(Beginning of DATA)

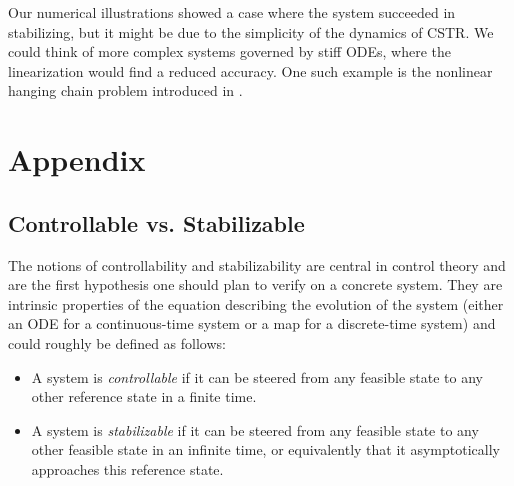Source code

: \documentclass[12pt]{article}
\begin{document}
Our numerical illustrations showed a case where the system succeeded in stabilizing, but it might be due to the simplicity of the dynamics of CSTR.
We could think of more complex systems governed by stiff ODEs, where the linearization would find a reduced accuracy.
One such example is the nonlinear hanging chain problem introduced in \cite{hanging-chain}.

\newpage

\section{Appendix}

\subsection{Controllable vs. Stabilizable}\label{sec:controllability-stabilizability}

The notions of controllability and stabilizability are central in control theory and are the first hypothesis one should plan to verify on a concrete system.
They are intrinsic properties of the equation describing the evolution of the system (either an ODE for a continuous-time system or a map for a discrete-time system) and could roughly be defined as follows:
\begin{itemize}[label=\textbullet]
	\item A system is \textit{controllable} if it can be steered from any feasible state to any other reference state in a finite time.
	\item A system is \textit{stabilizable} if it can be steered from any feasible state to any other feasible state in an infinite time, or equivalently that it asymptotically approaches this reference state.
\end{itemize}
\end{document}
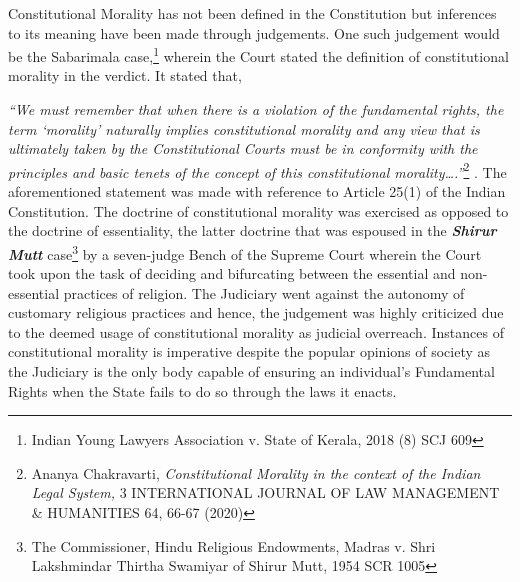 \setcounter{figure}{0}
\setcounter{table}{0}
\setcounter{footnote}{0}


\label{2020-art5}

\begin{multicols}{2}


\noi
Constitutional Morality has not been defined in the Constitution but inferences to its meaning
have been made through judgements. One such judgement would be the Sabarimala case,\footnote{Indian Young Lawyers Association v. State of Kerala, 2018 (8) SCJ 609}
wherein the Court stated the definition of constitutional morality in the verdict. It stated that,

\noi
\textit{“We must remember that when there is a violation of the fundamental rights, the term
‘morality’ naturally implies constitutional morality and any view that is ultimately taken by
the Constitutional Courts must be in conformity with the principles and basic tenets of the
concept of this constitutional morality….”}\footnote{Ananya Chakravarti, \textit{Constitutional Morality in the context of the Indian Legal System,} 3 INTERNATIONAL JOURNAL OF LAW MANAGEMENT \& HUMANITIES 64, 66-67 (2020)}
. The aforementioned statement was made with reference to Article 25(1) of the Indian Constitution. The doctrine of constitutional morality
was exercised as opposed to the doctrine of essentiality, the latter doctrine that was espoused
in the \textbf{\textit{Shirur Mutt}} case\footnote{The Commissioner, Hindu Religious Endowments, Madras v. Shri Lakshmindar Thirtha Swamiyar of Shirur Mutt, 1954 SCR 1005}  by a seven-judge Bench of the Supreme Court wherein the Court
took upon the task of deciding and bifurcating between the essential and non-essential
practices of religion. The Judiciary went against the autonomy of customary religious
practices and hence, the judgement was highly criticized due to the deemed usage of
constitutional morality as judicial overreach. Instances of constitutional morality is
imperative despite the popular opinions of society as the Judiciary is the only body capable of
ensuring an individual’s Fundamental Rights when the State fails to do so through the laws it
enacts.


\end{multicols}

(End of DATA)

- **AIM OF THE TASK**: If an entry holds a picture, leave the picture out and repeat the rest exactly.

- **ANSWER**:
Source code

: \documentclass[12pt]{article}
\begin{document}
Our numerical illustrations showed a case where the system succeeded in stabilizing, but it might be due to the simplicity of the dynamics of CSTR.
We could think of more complex systems governed by stiff ODEs, where the linearization would find a reduced accuracy.
One such example is the nonlinear hanging chain problem introduced in \cite{hanging-chain}.

\newpage

\section{Appendix}

\subsection{Controllable vs. Stabilizable}\label{sec:controllability-stabilizability}

The notions of controllability and stabilizability are central in control theory and are the first hypothesis one should plan to verify on a concrete system.
They are intrinsic properties of the equation describing the evolution of the system (either an ODE for a continuous-time system or a map for a discrete-time system) and could roughly be defined as follows:
\begin{itemize}[label=\textbullet]
	\item A system is \textit{controllable} if it can be steered from any feasible state to any other reference state in a finite time.
	\item A system is \textit{stabilizable} if it can be steered from any feasible state to any other feasible state in an infinite time, or equivalently that it asymptotically approaches this reference state.
\end{itemize}
\end{document}
 \setcounter{figure}{0}
\setcounter{table}{0}
\setcounter{footnote}{0}


\label{2020-art5}

\begin{multicols}{2}


\noi
Constitutional Morality has not been defined in the Constitution but inferences to its meaning
have been made through judgements. One such judgement would be the Sabarimala case,\footnote{Indian Young Lawyers Association v. State of Kerala, 2018 (8) SCJ 609}
wherein the Court stated the definition of constitutional morality in the verdict. It stated that,

\noi
\textit{“We must remember that when there is a violation of the fundamental rights, the term
‘morality’ naturally implies constitutional morality and any view that is ultimately taken by
the Constitutional Courts must be in conformity with the principles and basic tenets of the
concept of this constitutional morality….”}\footnote{Ananya Chakravarti, \textit{Constitutional Morality in the context of the Indian Legal System,} 3 INTERNATIONAL JOURNAL OF LAW MANAGEMENT \& HUMANITIES 64, 66-67 (2020)}
. The aforementioned statement was made with reference to Article 25(1) of the Indian Constitution. The doctrine of constitutional morality
was exercised as opposed to the doctrine of essentiality, the latter doctrine that was espoused
in the \textbf{\textit{Shirur Mutt}} case\footnote{The Commissioner, Hindu Religious Endowments, Madras v. Shri Lakshmindar Thirtha Swamiyar of Shirur Mutt, 1954 SCR 1005}  by a seven-judge Bench of the Supreme Court wherein the Court
took upon the task of deciding and bifurcating between the essential and non-essential
practices of religion. The Judiciary went against the autonomy of customary religious
practices and hence, the judgement was highly criticized due to the deemed usage of
constitutional morality as judicial overreach. Instances of constitutional morality is
imperative despite the popular opinions of society as the Judiciary is the only body capable of
ensuring an individual’s Fundamental Rights when the State fails to do so through the laws it
enacts.


\end{multicols}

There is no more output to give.